The research described in the present paper starts by considering one such hybrid system, modifying the scope of the ANN within the paradigm, and applying a novel regularization technique to the connectionist model in order to increase its robustness to a significant extent. The hybrid under consideration is presented in [16]. An ANN called segmental neural network (SNN) is used therein for rescoring the N-best hypothesis of a HMM. The network computes scores on whole segments (sub-sequences) of frames, corresponding to phonemes, according to the segmentation provided by the underlying HMM. In so doing, correlations between nearby frames––belonging to the same phoneme––are exploited, thus overcoming the usual limitations following the assumption of independence made in standard HMMs. In addition, segmental information is expected to reduce noise sensitivity.
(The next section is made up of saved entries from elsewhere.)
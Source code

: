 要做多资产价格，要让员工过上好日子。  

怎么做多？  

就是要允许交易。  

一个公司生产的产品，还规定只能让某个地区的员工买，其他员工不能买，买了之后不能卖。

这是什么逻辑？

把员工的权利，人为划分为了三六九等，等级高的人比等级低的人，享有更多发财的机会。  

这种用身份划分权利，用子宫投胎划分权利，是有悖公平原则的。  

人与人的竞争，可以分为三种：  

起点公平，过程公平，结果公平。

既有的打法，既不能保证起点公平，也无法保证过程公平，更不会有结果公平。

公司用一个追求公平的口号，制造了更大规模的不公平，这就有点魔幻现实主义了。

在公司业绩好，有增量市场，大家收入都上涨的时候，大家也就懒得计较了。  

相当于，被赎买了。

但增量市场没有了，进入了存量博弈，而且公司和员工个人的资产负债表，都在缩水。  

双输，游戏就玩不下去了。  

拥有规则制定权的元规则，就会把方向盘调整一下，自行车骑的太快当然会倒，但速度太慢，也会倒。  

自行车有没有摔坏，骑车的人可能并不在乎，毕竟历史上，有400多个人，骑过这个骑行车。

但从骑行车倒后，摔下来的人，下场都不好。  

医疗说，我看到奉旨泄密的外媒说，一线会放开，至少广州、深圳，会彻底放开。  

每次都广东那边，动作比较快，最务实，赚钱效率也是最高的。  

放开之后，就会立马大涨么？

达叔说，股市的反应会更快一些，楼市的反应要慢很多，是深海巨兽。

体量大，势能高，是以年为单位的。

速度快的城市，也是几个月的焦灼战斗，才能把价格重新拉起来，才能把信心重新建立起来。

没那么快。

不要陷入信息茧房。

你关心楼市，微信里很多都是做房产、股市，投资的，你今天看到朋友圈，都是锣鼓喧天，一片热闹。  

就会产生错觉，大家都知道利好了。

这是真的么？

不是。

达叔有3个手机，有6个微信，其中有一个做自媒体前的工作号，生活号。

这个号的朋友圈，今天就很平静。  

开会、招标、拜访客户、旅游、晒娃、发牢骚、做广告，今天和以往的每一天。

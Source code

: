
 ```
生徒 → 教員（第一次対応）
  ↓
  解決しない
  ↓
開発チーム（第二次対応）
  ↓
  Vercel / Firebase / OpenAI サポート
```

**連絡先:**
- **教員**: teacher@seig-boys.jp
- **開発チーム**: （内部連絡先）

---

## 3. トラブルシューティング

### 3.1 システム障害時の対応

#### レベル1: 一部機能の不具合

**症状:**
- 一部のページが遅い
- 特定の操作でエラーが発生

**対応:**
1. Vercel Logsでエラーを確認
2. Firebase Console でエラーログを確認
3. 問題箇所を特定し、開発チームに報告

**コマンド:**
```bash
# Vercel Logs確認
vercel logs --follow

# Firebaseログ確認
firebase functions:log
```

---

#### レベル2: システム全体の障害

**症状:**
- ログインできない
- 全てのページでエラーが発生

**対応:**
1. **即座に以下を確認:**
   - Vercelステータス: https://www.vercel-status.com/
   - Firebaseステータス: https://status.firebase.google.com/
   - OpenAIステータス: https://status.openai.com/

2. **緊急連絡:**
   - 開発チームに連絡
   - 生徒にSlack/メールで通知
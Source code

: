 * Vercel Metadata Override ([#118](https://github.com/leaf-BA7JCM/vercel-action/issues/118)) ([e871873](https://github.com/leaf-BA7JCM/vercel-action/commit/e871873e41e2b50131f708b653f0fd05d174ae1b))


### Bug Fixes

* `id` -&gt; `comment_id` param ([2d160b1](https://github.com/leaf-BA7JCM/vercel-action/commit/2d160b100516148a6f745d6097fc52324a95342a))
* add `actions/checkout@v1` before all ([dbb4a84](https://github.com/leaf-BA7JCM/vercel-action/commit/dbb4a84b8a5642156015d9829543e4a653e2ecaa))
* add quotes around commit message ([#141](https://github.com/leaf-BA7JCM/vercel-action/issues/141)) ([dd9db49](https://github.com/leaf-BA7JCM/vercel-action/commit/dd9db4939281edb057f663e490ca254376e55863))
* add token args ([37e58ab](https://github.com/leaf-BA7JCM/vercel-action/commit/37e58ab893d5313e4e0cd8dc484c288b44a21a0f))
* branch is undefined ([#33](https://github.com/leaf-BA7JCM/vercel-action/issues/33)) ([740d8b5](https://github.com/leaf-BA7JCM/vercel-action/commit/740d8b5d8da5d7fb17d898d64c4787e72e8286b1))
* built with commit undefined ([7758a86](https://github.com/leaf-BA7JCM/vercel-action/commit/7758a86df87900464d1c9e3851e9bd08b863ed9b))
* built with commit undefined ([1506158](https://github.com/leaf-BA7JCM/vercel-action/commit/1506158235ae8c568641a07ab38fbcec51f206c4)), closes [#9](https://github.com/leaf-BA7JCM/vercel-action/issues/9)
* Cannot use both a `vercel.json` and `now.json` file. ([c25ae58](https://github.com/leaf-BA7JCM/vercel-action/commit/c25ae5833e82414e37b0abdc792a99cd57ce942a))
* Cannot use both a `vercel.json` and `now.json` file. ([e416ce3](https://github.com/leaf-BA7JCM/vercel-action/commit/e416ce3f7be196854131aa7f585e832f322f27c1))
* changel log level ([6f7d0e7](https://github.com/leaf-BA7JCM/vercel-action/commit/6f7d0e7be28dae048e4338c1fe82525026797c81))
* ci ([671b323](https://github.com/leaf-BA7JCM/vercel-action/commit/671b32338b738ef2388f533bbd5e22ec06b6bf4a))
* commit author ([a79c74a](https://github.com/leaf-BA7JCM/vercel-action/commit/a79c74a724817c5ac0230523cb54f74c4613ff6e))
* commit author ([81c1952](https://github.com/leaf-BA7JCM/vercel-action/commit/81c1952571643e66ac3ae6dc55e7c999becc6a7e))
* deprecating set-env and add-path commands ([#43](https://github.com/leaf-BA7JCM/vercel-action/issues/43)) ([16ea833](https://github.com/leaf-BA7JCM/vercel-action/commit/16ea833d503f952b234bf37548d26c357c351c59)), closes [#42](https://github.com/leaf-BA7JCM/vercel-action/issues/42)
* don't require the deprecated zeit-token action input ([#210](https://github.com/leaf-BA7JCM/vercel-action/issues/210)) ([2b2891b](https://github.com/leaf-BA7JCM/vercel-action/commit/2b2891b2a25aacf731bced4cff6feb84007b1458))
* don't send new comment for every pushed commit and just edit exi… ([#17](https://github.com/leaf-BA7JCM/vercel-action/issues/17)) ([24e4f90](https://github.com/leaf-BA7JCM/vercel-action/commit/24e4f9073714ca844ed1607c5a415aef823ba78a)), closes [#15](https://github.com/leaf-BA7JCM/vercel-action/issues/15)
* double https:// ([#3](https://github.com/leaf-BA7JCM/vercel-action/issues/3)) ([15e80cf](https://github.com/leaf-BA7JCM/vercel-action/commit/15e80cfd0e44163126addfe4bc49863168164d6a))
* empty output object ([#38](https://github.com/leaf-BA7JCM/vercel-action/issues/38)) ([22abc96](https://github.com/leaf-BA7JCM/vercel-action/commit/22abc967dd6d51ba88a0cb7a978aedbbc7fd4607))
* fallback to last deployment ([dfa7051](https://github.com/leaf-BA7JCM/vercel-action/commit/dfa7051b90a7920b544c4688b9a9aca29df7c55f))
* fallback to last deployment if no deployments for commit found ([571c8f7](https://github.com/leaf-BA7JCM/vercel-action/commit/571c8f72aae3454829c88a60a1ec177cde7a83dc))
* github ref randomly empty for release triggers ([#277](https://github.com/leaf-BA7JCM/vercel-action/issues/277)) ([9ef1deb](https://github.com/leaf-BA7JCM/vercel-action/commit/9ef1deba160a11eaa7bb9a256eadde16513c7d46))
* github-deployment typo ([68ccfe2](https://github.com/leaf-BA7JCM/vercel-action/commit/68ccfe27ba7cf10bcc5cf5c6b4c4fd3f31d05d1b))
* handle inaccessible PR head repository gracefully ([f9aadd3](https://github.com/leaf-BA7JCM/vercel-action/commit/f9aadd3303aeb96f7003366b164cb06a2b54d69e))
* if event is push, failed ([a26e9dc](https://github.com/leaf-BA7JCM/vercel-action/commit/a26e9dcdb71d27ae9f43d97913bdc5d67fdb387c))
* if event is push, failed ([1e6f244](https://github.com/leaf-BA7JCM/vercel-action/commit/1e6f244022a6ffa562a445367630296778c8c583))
When an acoustic segment is fed into the SNN, the latter produces an estimation of the posterior probabilities of phonemes given that segment. Since the segments are made up of a variable number of frames, a technique of “normalization” of the length of the input window is needed in order to feed the fixed-sized input layer of the network. A discrete cosine transform (DCT) is applied to each segment, retaining as many parameters as it is necessary to fill the input layer.
In this paper the SNN is enhanced to provide robustness against noise by improving its generalization ability via a soft “self-regularization” technique based on the introduction of trainable amplitudes of activation functions (see Section 2). In addition, it is used as a speech recognizer itself, instead of as a mere rescoring tool for a HMM. We call such a model SNN-TA (segmental neural network with trainable amplitudes). To summarize, differences between the standard SNN and SNN-TA are the following: (a) SNN yields scores for individual phonemes over acoustic segments provided by the HMM. SNN-TA provides a posterior probability estimation for each “word” of the dictionary to be recognized over the whole input acoustic sequence; (b) in [16] SNNs are trained on a relative entropy criterion. Instead, backpropagation of squared errors between target and actual outputs is used herein, along with a gradient descent algorithm to train amplitudes; (c) the SNN-TA is said to be “regularized”, since a technique that increases its noise-tolerance (i.e., its generalization capabilities) is induced by the amplitude training algorithm.
Section snippets
The regularized SNN-TA
Fig. 1 shows a schematic representation of the architecture of the SNN-TA. In [10] we introduced a novel algorithm to learn the amplitude λ of non-linear activation functions in layered networks, without any assumptions on their analytical form f(x), i.e. transfer functions in the form y=λf(x) are considered. The algorithm is applied herein to train the SNN-TA, increasing its learning capabilities and providing a regularization effect that improves its generalization properties and, as a direct
Experiments
Three experimental setups were designed to evaluate the approach, as well as to compare it with standard acoustic models. In the first setup, clean speech signals are considered, and (real) noise is introduced via a simulator, relying on an additive–convolutive model, that allows for controlling the signal to noise ratio (SNR). Then, isolated digit-strings recorded in a real car environment under a variety of conditions are used for the test. Finally, digits extracted via a segmentation
Conclusions
Increasing noise-tolerance in ASR systems means ensuring improved generalization abilities, possibly relying on a proper regularization technique. Standard HMMs, although effective in laboratory tests, do completely lack of such a regularization theory, and they are actually far from being solving the problem of ASR in noisy conditions. ANNs appear to be a promising alternative. Unfortunately, between the end of the eighties and the beginning of the nineties, several attempts to apply ANNs to
References (16)
Networks with trainable amplitude of activation functions
Neural Networks
(2001)- et al.
A survey of hybrid ANN/HMM models for automatic speech recognition
Neurocomputing
(2001) - B. Angelini, F. Brugnara, D. Falavigna, D. Giuliani, R. Gretter, M. Omologo, Speaker independent continuous speech...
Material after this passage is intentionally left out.